Here are the insert notes to The Beau Hunks Saxophone Soctette BASTA CD [30-9089-2] as written by Robert Veen, one of the group’s members [pictured second from the left, above] as well as graphics taken from the insert booklet. Following these will be the notes and illustrations to Contrasts, the Soctette’s sequel BASTA CD [30-9128-2]. [C] Copyright protect ed. All rights reserved.

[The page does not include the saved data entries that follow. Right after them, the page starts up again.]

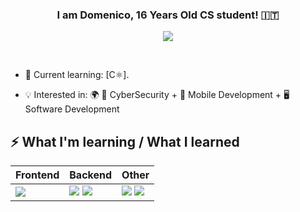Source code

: ### <div align="center" width="200">I am Domenico, 16 Years Old CS student! 🇮🇹</div>

<p align="center">
    <a href="mailto:domenicoavinodeveloper@gmail.com">
        <img src="https://img.shields.io/badge/gmail-%23ff4343.svg?&style=for-the-badge&logo=gmail&logoColor=white" />
    </a>
</p>
  
<br>

- 🧐 Current learning: [C⚛️].

- 💡 Interested in: 🌍 🔐 CyberSecurity + 📴 Mobile Development + 🖥️ Software Development
 

## ⚡ What I'm learning / What I learned

<table>
    <thead>
        <tr>
            <th>Frontend</th>
            <th>Backend</th>
            <th>Other</th>
        </tr>
    </thead>
    <tbody>
        <tr>
            <td>
               <img src="https://img.shields.io/badge/HTML-F4470B?style=for-the-badge&logo=html5&logoColor=white" />
            </td>
            <td>
                <img src="https://img.shields.io/badge/Node.js-43853D?style=for-the-badge&logo=node.js&logoColor=white" />
                <img src="https://img.shields.io/badge/CSS-43853D?style=for-the-badge&logo=CSS&logoColor=white" />
            </td>
            <td>
                <img src="https://img.shields.io/badge/Python-F7F7F7?style=for-the-badge&logo=python&logoColor=3776AB" /> 
                <img src="https://img.shields.io/badge/C-F7F7F7?style=for-the-badge&logo=c&logoColor=3776AB" />
            </td>
        </tr>
    </tbody>
</table>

THE BEAU HUNKS are a project band or “documentary orchestra." They began their crusade to preserve the works of forgotten pioneers of American music in 1992. The first project was devoted to the music of Leroy Shield and Marvin Harley, who composed music for the films of Laurel & Hardy, The Little Rascals and many other comedies from the Hal Roach Studios. Because no original sheet-music or recordings of this music were available, our arrangers had to make note-for-note transcriptions from tapes provided by Piet Schreuders, who had somehow managed to reconstruct Shield's compositions on tape from the soundtracks of countless Hal Roach talkies.
Between 1992 and 1995, this resulted in 4 CDs:
The Beau Hunks play the Original Laurel and Hardy Music, Vols. 1 & 2 [Basta 99003, 990251]


In 1994, we directed our attention to the works of composer Raymond Scott [1908-1994] with the Beau Hunks Sextette. Scott's compositions for his Quintette from the 1930’s were, again, transcribed from archive recordings by our staff of arrangers and recorded on 2 CD's: Celebration on the Planet Mars [Basta 30-9056-21]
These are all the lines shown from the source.